─── RECORDS TO USE

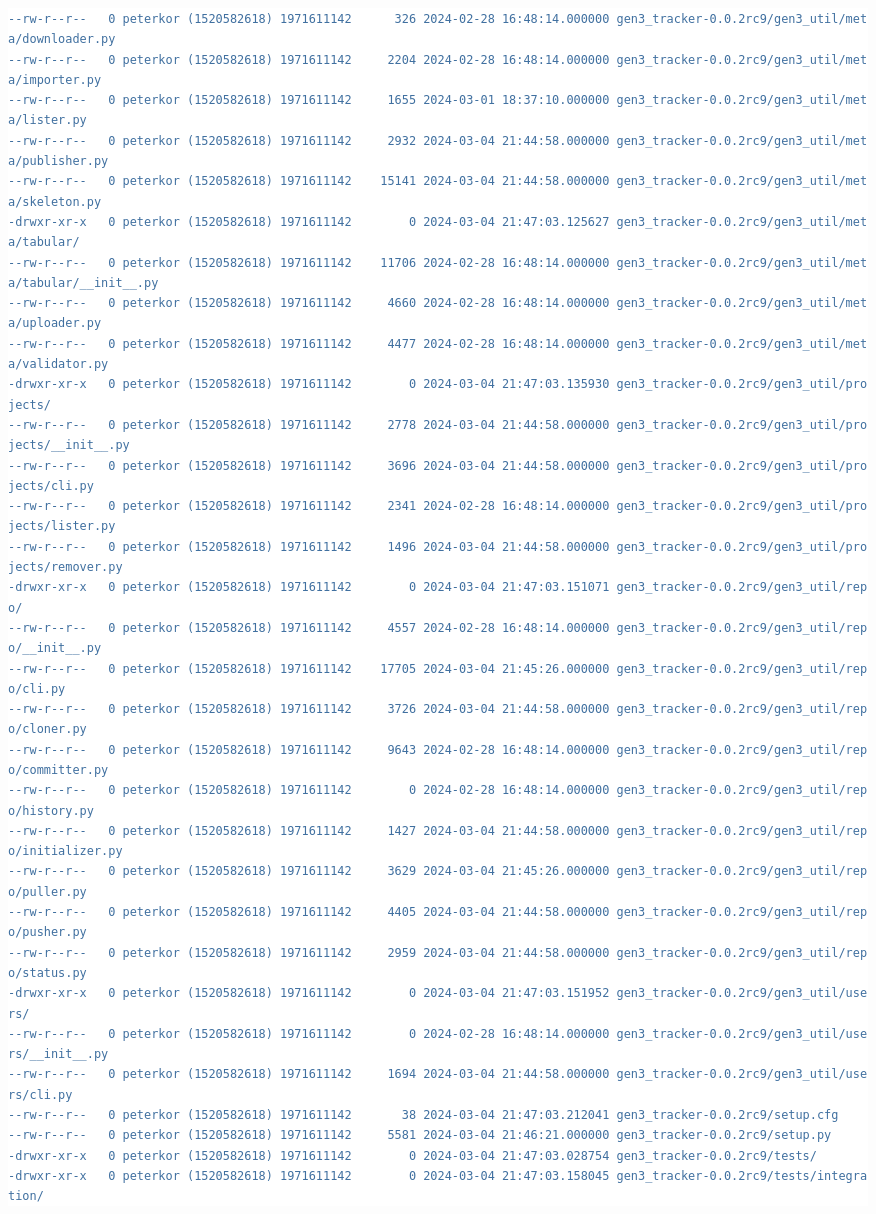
 ```diff
--rw-r--r--   0 peterkor (1520582618) 1971611142      326 2024-02-28 16:48:14.000000 gen3_tracker-0.0.2rc9/gen3_util/meta/downloader.py
--rw-r--r--   0 peterkor (1520582618) 1971611142     2204 2024-02-28 16:48:14.000000 gen3_tracker-0.0.2rc9/gen3_util/meta/importer.py
--rw-r--r--   0 peterkor (1520582618) 1971611142     1655 2024-03-01 18:37:10.000000 gen3_tracker-0.0.2rc9/gen3_util/meta/lister.py
--rw-r--r--   0 peterkor (1520582618) 1971611142     2932 2024-03-04 21:44:58.000000 gen3_tracker-0.0.2rc9/gen3_util/meta/publisher.py
--rw-r--r--   0 peterkor (1520582618) 1971611142    15141 2024-03-04 21:44:58.000000 gen3_tracker-0.0.2rc9/gen3_util/meta/skeleton.py
-drwxr-xr-x   0 peterkor (1520582618) 1971611142        0 2024-03-04 21:47:03.125627 gen3_tracker-0.0.2rc9/gen3_util/meta/tabular/
--rw-r--r--   0 peterkor (1520582618) 1971611142    11706 2024-02-28 16:48:14.000000 gen3_tracker-0.0.2rc9/gen3_util/meta/tabular/__init__.py
--rw-r--r--   0 peterkor (1520582618) 1971611142     4660 2024-02-28 16:48:14.000000 gen3_tracker-0.0.2rc9/gen3_util/meta/uploader.py
--rw-r--r--   0 peterkor (1520582618) 1971611142     4477 2024-02-28 16:48:14.000000 gen3_tracker-0.0.2rc9/gen3_util/meta/validator.py
-drwxr-xr-x   0 peterkor (1520582618) 1971611142        0 2024-03-04 21:47:03.135930 gen3_tracker-0.0.2rc9/gen3_util/projects/
--rw-r--r--   0 peterkor (1520582618) 1971611142     2778 2024-03-04 21:44:58.000000 gen3_tracker-0.0.2rc9/gen3_util/projects/__init__.py
--rw-r--r--   0 peterkor (1520582618) 1971611142     3696 2024-03-04 21:44:58.000000 gen3_tracker-0.0.2rc9/gen3_util/projects/cli.py
--rw-r--r--   0 peterkor (1520582618) 1971611142     2341 2024-02-28 16:48:14.000000 gen3_tracker-0.0.2rc9/gen3_util/projects/lister.py
--rw-r--r--   0 peterkor (1520582618) 1971611142     1496 2024-03-04 21:44:58.000000 gen3_tracker-0.0.2rc9/gen3_util/projects/remover.py
-drwxr-xr-x   0 peterkor (1520582618) 1971611142        0 2024-03-04 21:47:03.151071 gen3_tracker-0.0.2rc9/gen3_util/repo/
--rw-r--r--   0 peterkor (1520582618) 1971611142     4557 2024-02-28 16:48:14.000000 gen3_tracker-0.0.2rc9/gen3_util/repo/__init__.py
--rw-r--r--   0 peterkor (1520582618) 1971611142    17705 2024-03-04 21:45:26.000000 gen3_tracker-0.0.2rc9/gen3_util/repo/cli.py
--rw-r--r--   0 peterkor (1520582618) 1971611142     3726 2024-03-04 21:44:58.000000 gen3_tracker-0.0.2rc9/gen3_util/repo/cloner.py
--rw-r--r--   0 peterkor (1520582618) 1971611142     9643 2024-02-28 16:48:14.000000 gen3_tracker-0.0.2rc9/gen3_util/repo/committer.py
--rw-r--r--   0 peterkor (1520582618) 1971611142        0 2024-02-28 16:48:14.000000 gen3_tracker-0.0.2rc9/gen3_util/repo/history.py
--rw-r--r--   0 peterkor (1520582618) 1971611142     1427 2024-03-04 21:44:58.000000 gen3_tracker-0.0.2rc9/gen3_util/repo/initializer.py
--rw-r--r--   0 peterkor (1520582618) 1971611142     3629 2024-03-04 21:45:26.000000 gen3_tracker-0.0.2rc9/gen3_util/repo/puller.py
--rw-r--r--   0 peterkor (1520582618) 1971611142     4405 2024-03-04 21:44:58.000000 gen3_tracker-0.0.2rc9/gen3_util/repo/pusher.py
--rw-r--r--   0 peterkor (1520582618) 1971611142     2959 2024-03-04 21:44:58.000000 gen3_tracker-0.0.2rc9/gen3_util/repo/status.py
-drwxr-xr-x   0 peterkor (1520582618) 1971611142        0 2024-03-04 21:47:03.151952 gen3_tracker-0.0.2rc9/gen3_util/users/
--rw-r--r--   0 peterkor (1520582618) 1971611142        0 2024-02-28 16:48:14.000000 gen3_tracker-0.0.2rc9/gen3_util/users/__init__.py
--rw-r--r--   0 peterkor (1520582618) 1971611142     1694 2024-03-04 21:44:58.000000 gen3_tracker-0.0.2rc9/gen3_util/users/cli.py
--rw-r--r--   0 peterkor (1520582618) 1971611142       38 2024-03-04 21:47:03.212041 gen3_tracker-0.0.2rc9/setup.cfg
--rw-r--r--   0 peterkor (1520582618) 1971611142     5581 2024-03-04 21:46:21.000000 gen3_tracker-0.0.2rc9/setup.py
-drwxr-xr-x   0 peterkor (1520582618) 1971611142        0 2024-03-04 21:47:03.028754 gen3_tracker-0.0.2rc9/tests/
-drwxr-xr-x   0 peterkor (1520582618) 1971611142        0 2024-03-04 21:47:03.158045 gen3_tracker-0.0.2rc9/tests/integration/
```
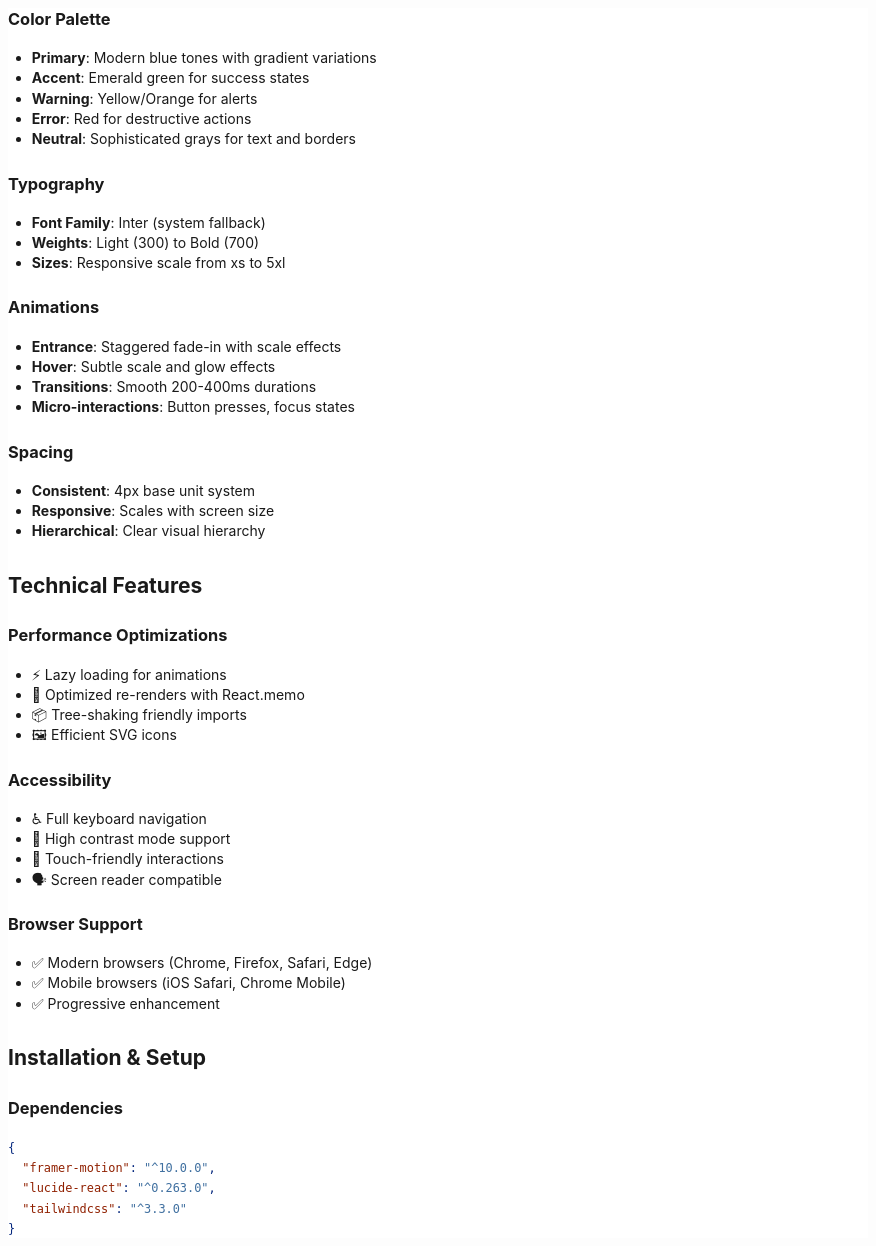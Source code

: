 ### Color Palette
- **Primary**: Modern blue tones with gradient variations
- **Accent**: Emerald green for success states
- **Warning**: Yellow/Orange for alerts
- **Error**: Red for destructive actions
- **Neutral**: Sophisticated grays for text and borders

### Typography
- **Font Family**: Inter (system fallback)
- **Weights**: Light (300) to Bold (700)
- **Sizes**: Responsive scale from xs to 5xl

### Animations
- **Entrance**: Staggered fade-in with scale effects
- **Hover**: Subtle scale and glow effects
- **Transitions**: Smooth 200-400ms durations
- **Micro-interactions**: Button presses, focus states

### Spacing
- **Consistent**: 4px base unit system
- **Responsive**: Scales with screen size
- **Hierarchical**: Clear visual hierarchy

## Technical Features

### Performance Optimizations
- ⚡ Lazy loading for animations
- 🎯 Optimized re-renders with React.memo
- 📦 Tree-shaking friendly imports
- 🖼️ Efficient SVG icons

### Accessibility
- ♿ Full keyboard navigation
- 🎨 High contrast mode support
- 📱 Touch-friendly interactions
- 🗣️ Screen reader compatible

### Browser Support
- ✅ Modern browsers (Chrome, Firefox, Safari, Edge)
- ✅ Mobile browsers (iOS Safari, Chrome Mobile)
- ✅ Progressive enhancement

## Installation & Setup

### Dependencies
```json
{
  "framer-motion": "^10.0.0",
  "lucide-react": "^0.263.0",
  "tailwindcss": "^3.3.0"
}
```

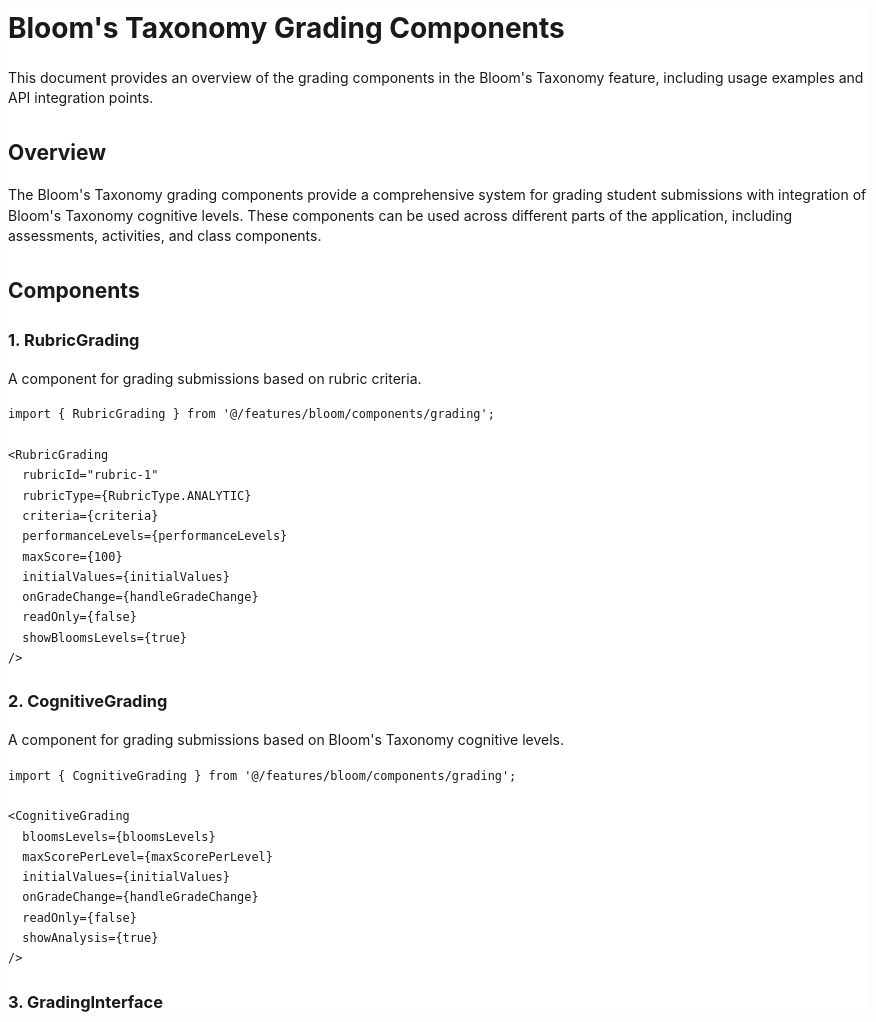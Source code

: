 # Bloom's Taxonomy Grading Components

This document provides an overview of the grading components in the Bloom's Taxonomy feature, including usage examples and API integration points.

## Overview

The Bloom's Taxonomy grading components provide a comprehensive system for grading student submissions with integration of Bloom's Taxonomy cognitive levels. These components can be used across different parts of the application, including assessments, activities, and class components.

## Components

### 1. RubricGrading

A component for grading submissions based on rubric criteria.

```tsx
import { RubricGrading } from '@/features/bloom/components/grading';

<RubricGrading
  rubricId="rubric-1"
  rubricType={RubricType.ANALYTIC}
  criteria={criteria}
  performanceLevels={performanceLevels}
  maxScore={100}
  initialValues={initialValues}
  onGradeChange={handleGradeChange}
  readOnly={false}
  showBloomsLevels={true}
/>
```

### 2. CognitiveGrading

A component for grading submissions based on Bloom's Taxonomy cognitive levels.

```tsx
import { CognitiveGrading } from '@/features/bloom/components/grading';

<CognitiveGrading
  bloomsLevels={bloomsLevels}
  maxScorePerLevel={maxScorePerLevel}
  initialValues={initialValues}
  onGradeChange={handleGradeChange}
  readOnly={false}
  showAnalysis={true}
/>
```

### 3. GradingInterface
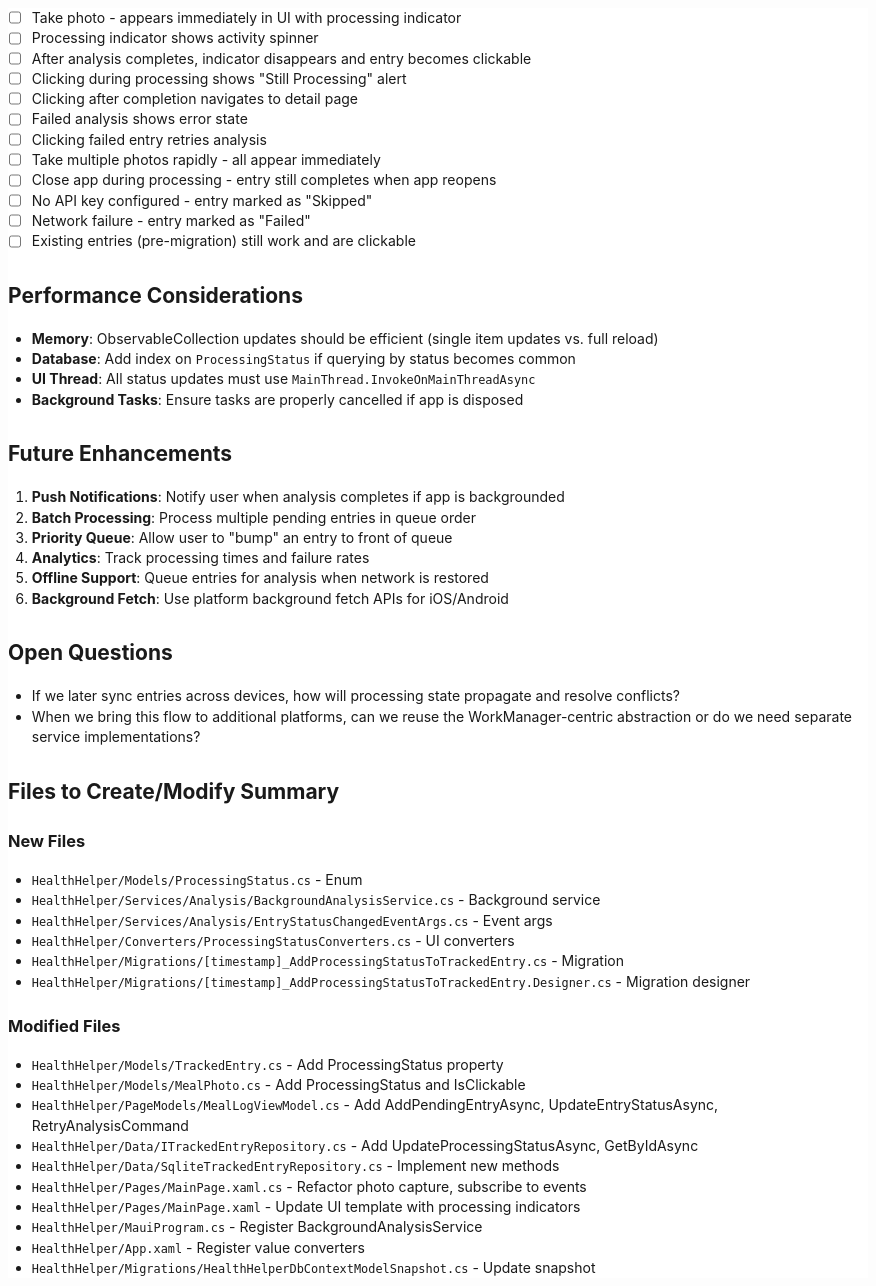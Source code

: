 - [ ] Take photo - appears immediately in UI with processing indicator
- [ ] Processing indicator shows activity spinner
- [ ] After analysis completes, indicator disappears and entry becomes clickable
- [ ] Clicking during processing shows "Still Processing" alert
- [ ] Clicking after completion navigates to detail page
- [ ] Failed analysis shows error state
- [ ] Clicking failed entry retries analysis
- [ ] Take multiple photos rapidly - all appear immediately
- [ ] Close app during processing - entry still completes when app reopens
- [ ] No API key configured - entry marked as "Skipped"
- [ ] Network failure - entry marked as "Failed"
- [ ] Existing entries (pre-migration) still work and are clickable

## Performance Considerations

- **Memory**: ObservableCollection updates should be efficient (single item updates vs. full reload)
- **Database**: Add index on `ProcessingStatus` if querying by status becomes common
- **UI Thread**: All status updates must use `MainThread.InvokeOnMainThreadAsync`
- **Background Tasks**: Ensure tasks are properly cancelled if app is disposed

## Future Enhancements

1. **Push Notifications**: Notify user when analysis completes if app is backgrounded
2. **Batch Processing**: Process multiple pending entries in queue order
3. **Priority Queue**: Allow user to "bump" an entry to front of queue
4. **Analytics**: Track processing times and failure rates
5. **Offline Support**: Queue entries for analysis when network is restored
6. **Background Fetch**: Use platform background fetch APIs for iOS/Android

## Open Questions

- If we later sync entries across devices, how will processing state propagate and resolve conflicts?
- When we bring this flow to additional platforms, can we reuse the WorkManager-centric abstraction or do we need separate service implementations?

## Files to Create/Modify Summary

### New Files
- `HealthHelper/Models/ProcessingStatus.cs` - Enum
- `HealthHelper/Services/Analysis/BackgroundAnalysisService.cs` - Background service
- `HealthHelper/Services/Analysis/EntryStatusChangedEventArgs.cs` - Event args
- `HealthHelper/Converters/ProcessingStatusConverters.cs` - UI converters
- `HealthHelper/Migrations/[timestamp]_AddProcessingStatusToTrackedEntry.cs` - Migration
- `HealthHelper/Migrations/[timestamp]_AddProcessingStatusToTrackedEntry.Designer.cs` - Migration designer

### Modified Files
- `HealthHelper/Models/TrackedEntry.cs` - Add ProcessingStatus property
- `HealthHelper/Models/MealPhoto.cs` - Add ProcessingStatus and IsClickable
- `HealthHelper/PageModels/MealLogViewModel.cs` - Add AddPendingEntryAsync, UpdateEntryStatusAsync, RetryAnalysisCommand
- `HealthHelper/Data/ITrackedEntryRepository.cs` - Add UpdateProcessingStatusAsync, GetByIdAsync
- `HealthHelper/Data/SqliteTrackedEntryRepository.cs` - Implement new methods
- `HealthHelper/Pages/MainPage.xaml.cs` - Refactor photo capture, subscribe to events
- `HealthHelper/Pages/MainPage.xaml` - Update UI template with processing indicators
- `HealthHelper/MauiProgram.cs` - Register BackgroundAnalysisService
- `HealthHelper/App.xaml` - Register value converters
- `HealthHelper/Migrations/HealthHelperDbContextModelSnapshot.cs` - Update snapshot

──────

▸ **ASSIGNMENT**
Total the lines in the records above that contain the string "shows". Write only that total.

▸ **RESULT**
3